Strong points and question marks

Let’s first consider the strong points. He tends to practice what John Calvin called the “harmony of the Gospels”, i.e. the attempt to read the Synoptics and John’s Gospel together as much as possible, thus complementing each other rather than giving conflicting accounts. Outward discrepancies between the Gospels are generally treated as differences in emphasis, in perspective, and in intention. If taken together, the Gospels give a fuller picture rather than a fragmented one. Admirable also is the constant reference to the Old Testament as the over-arching framework for the words and deeds of Jesus. He also affirms the historicity of the resurrection of Jesus and strongly advocates for its pivotal significance for the Christian faith. These are all welcome features of Ratzinger’s book.

            A few points of contention are also worth noting. For instance, one overt concession to historical-critical methods pushes Ratzinger to say that the Lord’s eschatological discourse has been constructed through different redaction stages and are not the actual words of Jesus as they were spoken. There is also a persistent sacramental reading of the episodes of Jesus’ life as if they were naturally connected to the RC understanding of the Eucharist as a sacrifice of Jesus and the Church. This is true, for example, as far as the narratives regarding the entry to Jerusalem and the announcing of the destruction of the temple are concerned. Then, commenting on the priestly prayer in John 17 Ratzinger finds clear hints to the apostolic succession in the RC way. Finally, touching on the sensitive issue of the responsibility of the Jews in the death of Jesus, he denies any and goes on to say that Christians do not need to worry about the evangelization of the Jews because “all Israel” will be saved, thus leaving the reader with the idea that purposeful evangelism is not for the Jews.

Expiation and universalism

Perhaps the most serious problem with Ratzinger’s account has to do with expiation. Since the cross occupies a central place In the Gospel narrative, the book ponders on it quite extensively, expounding the doctrine beyond the Gospels themselves. His treatment resounds with what he had already presented in his 2005 encyclical Deus Caritas Est (God is Love) and tries to balance God’s justice and God’s love, looking at the cross as the mystery in which the two are combined. Yet  even in his profound comments there are two missing points: propitiation and penal substitution.
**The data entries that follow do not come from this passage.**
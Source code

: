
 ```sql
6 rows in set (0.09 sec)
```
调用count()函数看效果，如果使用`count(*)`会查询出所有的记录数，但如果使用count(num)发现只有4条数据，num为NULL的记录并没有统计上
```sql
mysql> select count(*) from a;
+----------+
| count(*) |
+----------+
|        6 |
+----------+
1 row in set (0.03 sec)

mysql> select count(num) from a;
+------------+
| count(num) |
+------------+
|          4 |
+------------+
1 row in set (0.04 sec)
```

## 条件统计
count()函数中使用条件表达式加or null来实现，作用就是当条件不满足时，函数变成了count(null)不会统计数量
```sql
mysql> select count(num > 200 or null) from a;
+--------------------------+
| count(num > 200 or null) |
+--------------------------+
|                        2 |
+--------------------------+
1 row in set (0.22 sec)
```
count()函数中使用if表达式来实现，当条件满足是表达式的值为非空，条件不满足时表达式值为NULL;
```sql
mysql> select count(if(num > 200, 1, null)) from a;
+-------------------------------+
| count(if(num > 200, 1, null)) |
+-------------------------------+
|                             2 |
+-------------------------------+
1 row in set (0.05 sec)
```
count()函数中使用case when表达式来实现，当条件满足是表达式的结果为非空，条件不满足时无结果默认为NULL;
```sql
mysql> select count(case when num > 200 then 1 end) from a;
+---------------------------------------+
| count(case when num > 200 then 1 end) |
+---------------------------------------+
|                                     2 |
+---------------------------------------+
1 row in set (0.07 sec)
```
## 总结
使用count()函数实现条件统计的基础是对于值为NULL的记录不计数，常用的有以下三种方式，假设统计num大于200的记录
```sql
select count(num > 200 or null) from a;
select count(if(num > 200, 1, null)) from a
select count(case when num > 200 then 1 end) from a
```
While God’s justice is often referred to, no place is given to God’s wrath (e.g. Luke 3:7; John 3:36) and the role of the cross in appeasing it. The harsh words of Jesus about God’s judgment are somewhat sentimentalized. Moreover, while expiation is exegeted in its ‘covering’ aspect, no attention is given to the legal exchange that took place at the cross. While Isaiah 53 is used as a background narrative for the meaning of the cross, it is not understood in penal substitutionary terms. The meaning of the sacrifice of Jesus being for “many” or for “all” further complicates the point. The issue here is different from the Calvinist-Arminian debate about the extension of the atonement. Ratzinger’s preoccupation with carefully defining the words is more in line with the “catholic” (i.e. universal), inclusivist view of all mankind being linked to the cross of Jesus, taking therefore a universalist slant.

Pope Benedict XVI has admirably written a Gospel portrait of Jesus of Nazareth that wishes to present the “real” Jesus. More than the “real” one, however, the picture that comes out of the book is that of a “saint” Jesus, i.e. a figure that is astonishingly adherent to RC expectations.